How does this theme play a role in your work? 

My scholarly and curatorial interests cover a wide spectrum whose common denominator might be labelled as Anthropocene humanities. I want to make a contribution to the profound realization that we live in a moment of fundamental geohistorical disruption and that we should act in accordance to it. My specific expertise lies in the history of the geosciences and its imminent connection to the history of scientific technologies and media. The study of Earth systems such as the atmosphere, the biosphere or the hydrosphere is, by its very nature, one that relies on international but also interdisciplinary collaboration. It posits, sometimes in a rather naïve way, a planetary whole above where there is fraction: political, cultural, and even academic. 

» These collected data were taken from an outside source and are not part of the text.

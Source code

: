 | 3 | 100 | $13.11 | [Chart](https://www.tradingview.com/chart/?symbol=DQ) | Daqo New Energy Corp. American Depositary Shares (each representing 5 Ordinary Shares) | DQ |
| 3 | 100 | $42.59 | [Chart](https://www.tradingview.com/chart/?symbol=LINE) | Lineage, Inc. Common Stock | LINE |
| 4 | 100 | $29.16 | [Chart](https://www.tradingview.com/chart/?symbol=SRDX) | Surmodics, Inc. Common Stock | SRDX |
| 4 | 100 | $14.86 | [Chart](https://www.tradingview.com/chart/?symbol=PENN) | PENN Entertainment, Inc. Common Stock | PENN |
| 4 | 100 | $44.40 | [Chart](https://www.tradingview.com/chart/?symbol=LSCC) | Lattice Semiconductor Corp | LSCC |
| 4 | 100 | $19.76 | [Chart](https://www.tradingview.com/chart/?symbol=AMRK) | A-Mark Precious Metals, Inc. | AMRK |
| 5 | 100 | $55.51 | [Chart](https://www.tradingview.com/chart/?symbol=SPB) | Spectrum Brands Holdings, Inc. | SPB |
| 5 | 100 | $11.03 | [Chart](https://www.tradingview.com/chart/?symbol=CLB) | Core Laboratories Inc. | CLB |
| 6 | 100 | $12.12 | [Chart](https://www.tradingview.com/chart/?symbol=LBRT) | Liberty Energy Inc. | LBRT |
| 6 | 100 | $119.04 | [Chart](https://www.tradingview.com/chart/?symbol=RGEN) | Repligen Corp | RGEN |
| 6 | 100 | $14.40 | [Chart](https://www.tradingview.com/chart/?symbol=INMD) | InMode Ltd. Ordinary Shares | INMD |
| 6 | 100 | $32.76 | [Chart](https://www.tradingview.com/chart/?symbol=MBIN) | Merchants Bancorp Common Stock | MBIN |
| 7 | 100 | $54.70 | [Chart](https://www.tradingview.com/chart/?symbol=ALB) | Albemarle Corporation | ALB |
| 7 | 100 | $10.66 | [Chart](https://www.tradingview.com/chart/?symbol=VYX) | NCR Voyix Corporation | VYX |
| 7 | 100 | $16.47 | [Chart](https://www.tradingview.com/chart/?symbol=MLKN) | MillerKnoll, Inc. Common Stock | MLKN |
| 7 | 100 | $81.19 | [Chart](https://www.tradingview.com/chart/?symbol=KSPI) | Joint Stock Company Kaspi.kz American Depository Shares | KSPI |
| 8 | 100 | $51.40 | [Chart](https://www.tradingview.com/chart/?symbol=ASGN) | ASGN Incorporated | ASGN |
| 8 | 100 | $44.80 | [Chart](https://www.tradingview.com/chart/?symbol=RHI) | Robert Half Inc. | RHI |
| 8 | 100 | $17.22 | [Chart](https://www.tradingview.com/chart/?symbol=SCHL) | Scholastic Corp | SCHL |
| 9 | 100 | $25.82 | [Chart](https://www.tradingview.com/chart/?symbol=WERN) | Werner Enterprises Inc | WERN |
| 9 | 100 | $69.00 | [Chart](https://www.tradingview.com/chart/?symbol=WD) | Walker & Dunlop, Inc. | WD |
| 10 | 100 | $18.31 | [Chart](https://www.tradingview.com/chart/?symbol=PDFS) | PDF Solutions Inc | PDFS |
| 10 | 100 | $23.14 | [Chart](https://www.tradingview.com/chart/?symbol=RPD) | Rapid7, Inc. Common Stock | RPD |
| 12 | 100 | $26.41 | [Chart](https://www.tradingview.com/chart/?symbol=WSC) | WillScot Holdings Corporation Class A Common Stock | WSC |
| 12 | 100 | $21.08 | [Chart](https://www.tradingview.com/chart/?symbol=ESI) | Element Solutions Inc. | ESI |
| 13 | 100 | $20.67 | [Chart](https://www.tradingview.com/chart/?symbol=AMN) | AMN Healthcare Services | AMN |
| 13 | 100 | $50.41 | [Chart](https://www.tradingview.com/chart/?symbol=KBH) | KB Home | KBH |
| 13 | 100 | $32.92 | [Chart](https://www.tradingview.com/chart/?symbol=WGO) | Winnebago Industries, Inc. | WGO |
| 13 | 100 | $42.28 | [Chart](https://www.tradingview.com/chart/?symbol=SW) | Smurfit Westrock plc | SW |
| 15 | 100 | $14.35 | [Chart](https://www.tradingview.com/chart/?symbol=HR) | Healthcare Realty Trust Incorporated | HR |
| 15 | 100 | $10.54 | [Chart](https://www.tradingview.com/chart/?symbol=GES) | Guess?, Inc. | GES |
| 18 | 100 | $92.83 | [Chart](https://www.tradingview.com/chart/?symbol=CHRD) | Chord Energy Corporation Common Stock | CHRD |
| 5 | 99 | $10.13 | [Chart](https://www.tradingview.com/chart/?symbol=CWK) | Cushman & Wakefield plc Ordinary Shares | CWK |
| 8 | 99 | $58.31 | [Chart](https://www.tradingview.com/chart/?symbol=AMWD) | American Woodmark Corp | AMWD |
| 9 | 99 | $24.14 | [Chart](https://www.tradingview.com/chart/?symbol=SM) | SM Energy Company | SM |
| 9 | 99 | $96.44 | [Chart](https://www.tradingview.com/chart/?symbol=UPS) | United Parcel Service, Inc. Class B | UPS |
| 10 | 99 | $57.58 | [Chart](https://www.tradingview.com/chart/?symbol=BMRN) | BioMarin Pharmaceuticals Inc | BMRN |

History shows that clearly and in sometimes perplexing and contradictory ways. Earth system science is a child of the Cold War, after all. These contradictions are in many ways defining also the present. The potency of novel technologies is seen both as cause and generic fix for many of today’s problems: unemployment, polarization, the climate going over the cliff. The technosphere is seen as cancer and its cure. I want to study how modern societies arrived at this Promethean bind and what kind of decisions, alternatives and shifting attitudes have dotted its way. 

What project(s) will you be working on during your fellowship at the Forum Basiliense? 

In my project I want to revisit the early days of Earth system research around the 1950s as a peculiar moment—and epistemic mode—to transcend geopolitical conflict. It is not without reason that the mid-20th century is considered an epochal threshold and the beginning of a new planetarity. Earth system science, as a study concerned with the identification of the drivers of global climate, weather systems, ocean currents, and the circulation of geochemical elements, is a “deterritorialized” science per se. At the same time, it is part of the emergence of a new planetary-territorial order under the conditions of nuclear weapons and intercontinental missiles, but also global information, trade, and migration. Scientific-technical developments and the world wars they sparked established a new supranational vista in which the entirety of the atmosphere, oceans, and continents became the terrain of interaction and, literally, the “sphere” of influence both for the coming conflicts and for global cooperation, as can be seen by the example of the International Geophysical Year 1957/58. 

I am particularly interested in two aspects: the epistemic-technological conditions that have formed this new, deterritorialized understanding of Earth as a system and the way in which such a systems view has already played with, or is even based on, specific forms of intervention and engineering. Weather modification and climate engineering have featured big in the 1950s, a time that dwelled on unlimited trust granted to technological progress—similarly, but also different, to today’s techno solutionism. Studying global cooperation from the vantage point of an “interventionist” attitude into the Earth system might reveal lessons for today’s renaissance of geoengineering, not least in its particularly Swiss pigmentation.